500 Illegal Parkway Campers?

This estimate by the reporter is congruent with what people in the adjacent communities, who have been afraid to use the Parkway’s Lower Reach for several years, have been telling the county all along, that illegal camping by the homeless is a large-scale problem encompassing settled, known encampments that are not being responded to by county park law enforcement.

It is a community tragedy that people are unable, for whatever reasons, to have a home to shelter them and their families; and that is why our Lower Reach Report of September 2005 www.arpps.org (news page), supports the Housing Now approach.

However, it is even more tragic that the people in the adjacent communities are not able to use their Parkway because of a justified fear of illegal campers, and the crime often associated with them.

An excerpt.

Parkway campers spooked
Latest slaying victim alarms riverbank's homeless denizens.
Ryan Lillis - Bee Staff WriterPublished 12:00 am PDT Saturday, September 9, 2006


For the people who spend the most time in the American River Parkway, word that a man had been found strangled on a worn path in the park this week was unsettling.

"Being out here by yourself is just scary," said Stacie Stevenson, one of an estimated 500 people who live off and on in illegal camps throughout the parkway. "Out here, people just do what they want to do."

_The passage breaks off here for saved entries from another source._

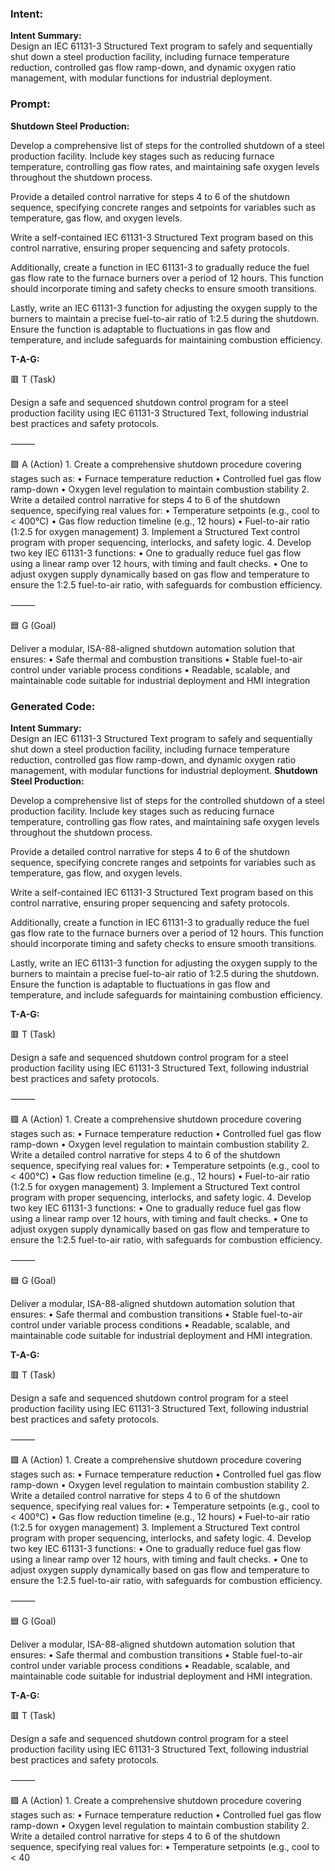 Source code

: ### Intent:
**Intent Summary:**  
Design an IEC 61131-3 Structured Text program to safely and sequentially shut down a steel production facility, including furnace temperature reduction, controlled gas flow ramp-down, and dynamic oxygen ratio management, with modular functions for industrial deployment.

### Prompt:
**Shutdown Steel Production:**

Develop a comprehensive list of steps for the controlled shutdown of a steel production facility. Include key stages such as reducing furnace temperature, controlling gas flow rates, and maintaining safe oxygen levels throughout the shutdown process.

Provide a detailed control narrative for steps 4 to 6 of the shutdown sequence, specifying concrete ranges and setpoints for variables such as temperature, gas flow, and oxygen levels.

Write a self-contained IEC 61131-3 Structured Text program based on this control narrative, ensuring proper sequencing and safety protocols.

Additionally, create a function in IEC 61131-3 to gradually reduce the fuel gas flow rate to the furnace burners over a period of 12 hours. This function should incorporate timing and safety checks to ensure smooth transitions.

Lastly, write an IEC 61131-3 function for adjusting the oxygen supply to the burners to maintain a precise fuel-to-air ratio of 1:2.5 during the shutdown. Ensure the function is adaptable to fluctuations in gas flow and temperature, and include safeguards for maintaining combustion efficiency.

**T-A-G:**

🟥 T (Task)

Design a safe and sequenced shutdown control program for a steel production facility using IEC 61131-3 Structured Text, following industrial best practices and safety protocols.

⸻

🟩 A (Action)
	1.	Create a comprehensive shutdown procedure covering stages such as:
	•	Furnace temperature reduction
	•	Controlled fuel gas flow ramp-down
	•	Oxygen level regulation to maintain combustion stability
	2.	Write a detailed control narrative for steps 4 to 6 of the shutdown sequence, specifying real values for:
	•	Temperature setpoints (e.g., cool to < 400°C)
	•	Gas flow reduction timeline (e.g., 12 hours)
	•	Fuel-to-air ratio (1:2.5 for oxygen management)
	3.	Implement a Structured Text control program with proper sequencing, interlocks, and safety logic.
	4.	Develop two key IEC 61131-3 functions:
	•	One to gradually reduce fuel gas flow using a linear ramp over 12 hours, with timing and fault checks.
	•	One to adjust oxygen supply dynamically based on gas flow and temperature to ensure the 1:2.5 fuel-to-air ratio, with safeguards for combustion efficiency.

⸻

🟦 G (Goal)

Deliver a modular, ISA-88-aligned shutdown automation solution that ensures:
	•	Safe thermal and combustion transitions
	•	Stable fuel-to-air control under variable process conditions
	•	Readable, scalable, and maintainable code suitable for industrial deployment and HMI integration

### Generated Code:
**Intent Summary:**  
Design an IEC 61131-3 Structured Text program to safely and sequentially shut down a steel production facility, including furnace temperature reduction, controlled gas flow ramp-down, and dynamic oxygen ratio management, with modular functions for industrial deployment.
**Shutdown Steel Production:**

Develop a comprehensive list of steps for the controlled shutdown of a steel production facility. Include key stages such as reducing furnace temperature, controlling gas flow rates, and maintaining safe oxygen levels throughout the shutdown process.

Provide a detailed control narrative for steps 4 to 6 of the shutdown sequence, specifying concrete ranges and setpoints for variables such as temperature, gas flow, and oxygen levels.

Write a self-contained IEC 61131-3 Structured Text program based on this control narrative, ensuring proper sequencing and safety protocols.

Additionally, create a function in IEC 61131-3 to gradually reduce the fuel gas flow rate to the furnace burners over a period of 12 hours. This function should incorporate timing and safety checks to ensure smooth transitions.

Lastly, write an IEC 61131-3 function for adjusting the oxygen supply to the burners to maintain a precise fuel-to-air ratio of 1:2.5 during the shutdown. Ensure the function is adaptable to fluctuations in gas flow and temperature, and include safeguards for maintaining combustion efficiency.

**T-A-G:**

🟥 T (Task)

Design a safe and sequenced shutdown control program for a steel production facility using IEC 61131-3 Structured Text, following industrial best practices and safety protocols.

⸻

🟩 A (Action)
	1.	Create a comprehensive shutdown procedure covering stages such as:
	•	Furnace temperature reduction
	•	Controlled fuel gas flow ramp-down
	•	Oxygen level regulation to maintain combustion stability
	2.	Write a detailed control narrative for steps 4 to 6 of the shutdown sequence, specifying real values for:
	•	Temperature setpoints (e.g., cool to < 400°C)
	•	Gas flow reduction timeline (e.g., 12 hours)
	•	Fuel-to-air ratio (1:2.5 for oxygen management)
	3.	Implement a Structured Text control program with proper sequencing, interlocks, and safety logic.
	4.	Develop two key IEC 61131-3 functions:
	•	One to gradually reduce fuel gas flow using a linear ramp over 12 hours, with timing and fault checks.
	•	One to adjust oxygen supply dynamically based on gas flow and temperature to ensure the 1:2.5 fuel-to-air ratio, with safeguards for combustion efficiency.

⸻

🟦 G (Goal)

Deliver a modular, ISA-88-aligned shutdown automation solution that ensures:
	•	Safe thermal and combustion transitions
	•	Stable fuel-to-air control under variable process conditions
	•	Readable, scalable, and maintainable code suitable for industrial deployment and HMI integration.

**T-A-G:**

🟥 T (Task)

Design a safe and sequenced shutdown control program for a steel production facility using IEC 61131-3 Structured Text, following industrial best practices and safety protocols.

⸻

🟩 A (Action)
	1.	Create a comprehensive shutdown procedure covering stages such as:
	•	Furnace temperature reduction
	•	Controlled fuel gas flow ramp-down
	•	Oxygen level regulation to maintain combustion stability
	2.	Write a detailed control narrative for steps 4 to 6 of the shutdown sequence, specifying real values for:
	•	Temperature setpoints (e.g., cool to < 400°C)
	•	Gas flow reduction timeline (e.g., 12 hours)
	•	Fuel-to-air ratio (1:2.5 for oxygen management)
	3.	Implement a Structured Text control program with proper sequencing, interlocks, and safety logic.
	4.	Develop two key IEC 61131-3 functions:
	•	One to gradually reduce fuel gas flow using a linear ramp over 12 hours, with timing and fault checks.
	•	One to adjust oxygen supply dynamically based on gas flow and temperature to ensure the 1:2.5 fuel-to-air ratio, with safeguards for combustion efficiency.

⸻

🟦 G (Goal)

Deliver a modular, ISA-88-aligned shutdown automation solution that ensures:
	•	Safe thermal and combustion transitions
	•	Stable fuel-to-air control under variable process conditions
	•	Readable, scalable, and maintainable code suitable for industrial deployment and HMI integration.

**T-A-G:**

🟥 T (Task)

Design a safe and sequenced shutdown control program for a steel production facility using IEC 61131-3 Structured Text, following industrial best practices and safety protocols.

⸻

🟩 A (Action)
	1.	Create a comprehensive shutdown procedure covering stages such as:
	•	Furnace temperature reduction
	•	Controlled fuel gas flow ramp-down
	•	Oxygen level regulation to maintain combustion stability
	2.	Write a detailed control narrative for steps 4 to 6 of the shutdown sequence, specifying real values for:
	•	Temperature setpoints (e.g., cool to < 40
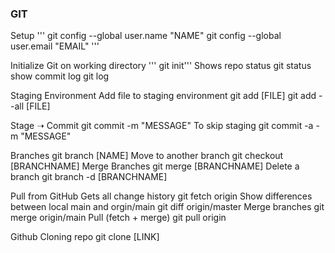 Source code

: ### GIT 

Setup 
'''
git config --global user.name "NAME"
git config --global user.email "EMAIL" 
'''

Initialize Git on working directory
''' git init'''
Shows repo status 
git status
show commit log
git log

Staging Environment
Add file to staging environment
git add [FILE]
git add --all [FILE]

Stage ➝ Commit
git commit -m "MESSAGE"
To skip staging
git commit -a -m "MESSAGE"

Branches
git branch [NAME]
Move to another branch 
git checkout [BRANCHNAME]
Merge Branches
git merge [BRANCHNAME]
Delete a branch
git branch -d [BRANCHNAME]

Pull from GitHub
Gets all change history 
git fetch origin
Show differences between local main and orgin/main
git diff origin/master
Merge branches
git merge origin/main
Pull (fetch + merge)
git pull origin

Github Cloning repo
git clone [LINK]
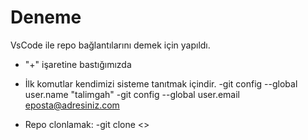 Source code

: # Deneme
VsCode ile repo bağlantılarını demek için yapıldı.
- "+" işaretine bastığımızda 
- İlk komutlar kendimizi sisteme tanıtmak içindir.
-git config --global user.name "talimgah"
-git config --global user.email eposta@adresiniz.com
  
- Repo clonlamak:
 -git clone <<git adresi>>
  
  
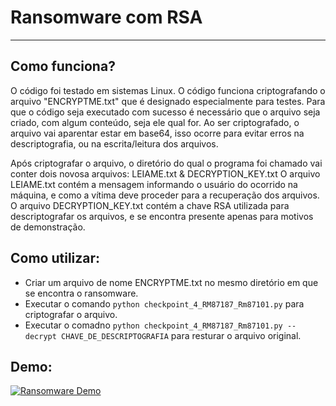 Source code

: # Ransomware com RSA
---

## Como funciona?
O código foi testado em sistemas Linux. O código funciona criptografando o arquivo "ENCRYPTME.txt" que é designado especialmente para testes.
Para que o código seja executado com sucesso é necessário que o arquivo seja criado, com algum conteúdo, seja ele qual for. Ao ser criptografado,
o arquivo vai aparentar estar em base64, isso ocorre para evitar erros na descriptografia, ou na escrita/leitura dos arquivos.

Após criptografar o arquivo, o diretório do qual o programa foi chamado vai conter dois novosa arquivos: LEIAME.txt & DECRYPTION_KEY.txt
O arquivo LEIAME.txt contém a mensagem informando o usuário do ocorrido na máquina, e como a vítima deve proceder para a recuperação dos arquivos.
O arquivo DECRYPTION_KEY.txt contém a chave RSA utilizada para descriptografar os arquivos, e se encontra presente apenas para motivos de demonstração.

## Como utilizar:
- Criar um arquivo de nome ENCRYPTME.txt no mesmo diretório em que se encontra o ransomware.
- Executar o comando `python checkpoint_4_RM87187_Rm87101.py` para criptografar o arquivo.
- Executar o comadno `python checkpoint_4_RM87187_Rm87101.py --decrypt CHAVE_DE_DESCRIPTOGRAFIA` para resturar o arquivo original.

## Demo:
[![Ransomware Demo](https://res.cloudinary.com/marcomontalbano/image/upload/v1629842257/video_to_markdown/images/youtube--N02dVkcRyx8-c05b58ac6eb4c4700831b2b3070cd403.jpg)](https://www.youtube.com/watch?v=N02dVkcRyx8 "Ransomware Demo")
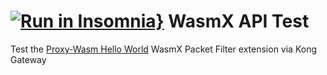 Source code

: # [![Run in Insomnia}](https://insomnia.rest/images/run.svg)](https://insomnia.rest/run/?label=WasmX-AdminAPI-Testing&uri=https%3A%2F%2Fraw.githubusercontent.com%2FKong%2Finsomnia-demo-KongSummit2022%2Fmain%2Fwasm_testing.json) WasmX API Test    

Test the [Proxy-Wasm Hello World](https://github.com/Kong/proxy-wasm-hello-world) WasmX Packet Filter extension via Kong Gateway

The discovery of 34-year-old Daniel Jimenez Mendoza's body Wednesday marked the second time in less than two weeks that a homicide victim was found near the bike path that intersects Del Paso Boulevard, police said.

Mendoza had been strangled and also suffered "blunt force head injuries," a coroner's report stated, and police are trying to trace his final steps.

Mendoza was last seen Monday night leaving his Del Paso Heights home, driving a black 1988 Chevrolet pickup truck, said Sgt. Terrell Marshall, a Sacramento police spokesman. The truck was found near the bike path Tuesday by a parks department maintenance crew.

The next day, a man taking a bathroom break from a walk along the path stumbled across Mendoza's body, police said. Investigators do not know when Mendoza was killed or if a weapon was used, Marshall said.

Investigators do not believe Mendoza's killing was random and theorize there was "some kind of relationship between the victim and the suspect," Marshall said.

Mendoza's body was found on a dirt path leading to an abandoned illegal campground made up of wool blankets, a sleeping bag and several loose pieces of clothing. It was also less than 100 yards away from where the body of 62-year-old Rondal Raimer was found Aug. 28.